Der WWF spricht von "einem der größten Desaster der modernen Geschichte für die Tier- und Pflanzenwelt". Einer Studie der Umweltorganisation zufolge sind rund drei Milliarden Tiere bei den Bränden ums Leben gekommen, darunter 60.000 Koalas. Aufgrund der globalen Erwärmung und ausbleibender Niederschläge haben die Frequenz und die Intensität der Buschfeuer stetig zugenommen. Bis 2050 rechnen Experten mit noch einmal 25 Prozent mehr extremen Feuer-Ereignissen.

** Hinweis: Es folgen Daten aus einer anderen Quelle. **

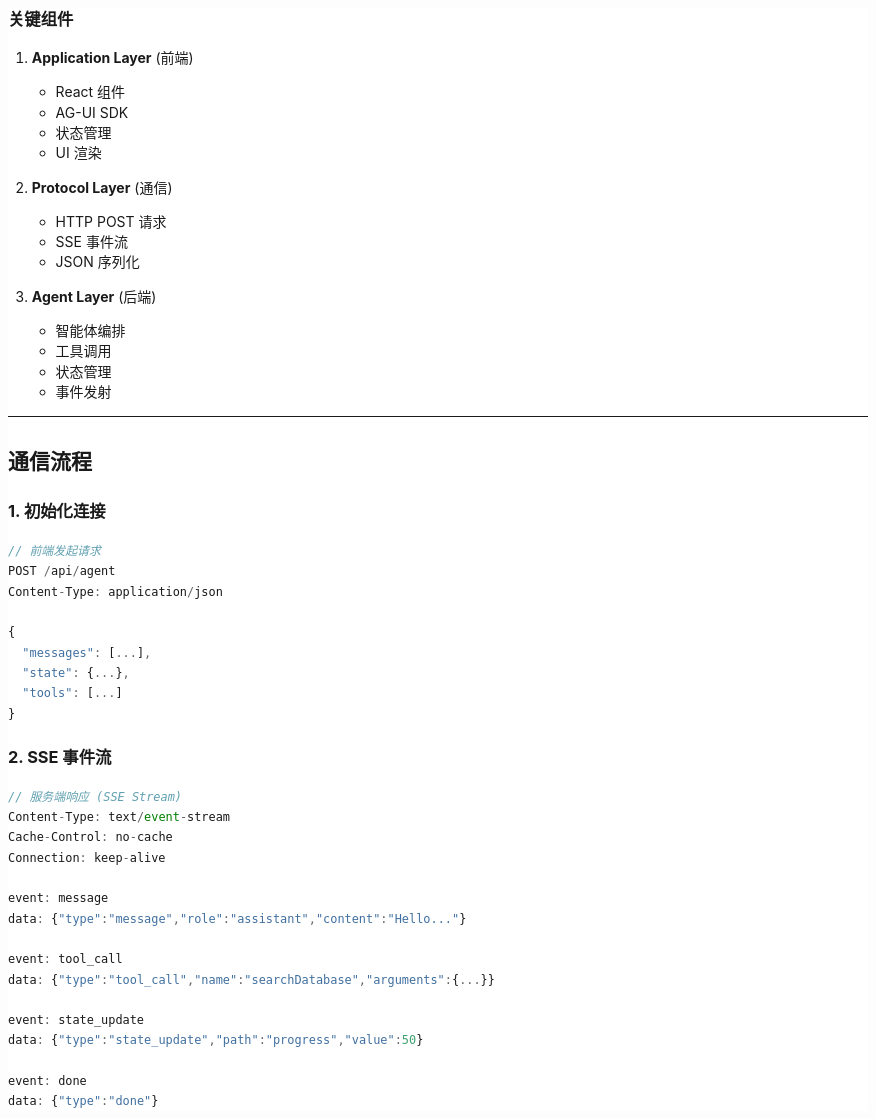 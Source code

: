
 ```
```

### 关键组件

1. **Application Layer** (前端)
   - React 组件
   - AG-UI SDK
   - 状态管理
   - UI 渲染

2. **Protocol Layer** (通信)
   - HTTP POST 请求
   - SSE 事件流
   - JSON 序列化

3. **Agent Layer** (后端)
   - 智能体编排
   - 工具调用
   - 状态管理
   - 事件发射

---

## 通信流程

### 1. 初始化连接

```typescript
// 前端发起请求
POST /api/agent
Content-Type: application/json

{
  "messages": [...],
  "state": {...},
  "tools": [...]
}
```

### 2. SSE 事件流

```typescript
// 服务端响应 (SSE Stream)
Content-Type: text/event-stream
Cache-Control: no-cache
Connection: keep-alive

event: message
data: {"type":"message","role":"assistant","content":"Hello..."}

event: tool_call
data: {"type":"tool_call","name":"searchDatabase","arguments":{...}}

event: state_update
data: {"type":"state_update","path":"progress","value":50}

event: done
data: {"type":"done"}
```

"Wir haben einen drastischen Rückgang im Inland aufgrund von Dürre, Hitzewellen und Wassermangel für Koalas beobachtet. Ich habe einige Landschaften gesehen, die wie der Mond aussehen – mit toten und sterbenden Bäumen", beschreibt Deborah Tabart, Leiterin der Australien Koala Foundation die Folgen des "schwarzen Sommers" in der "Welt". Für die zuvor schon bedrohten Koalas bedeutete die Naturkatastrophe einen gravierenden Verlust.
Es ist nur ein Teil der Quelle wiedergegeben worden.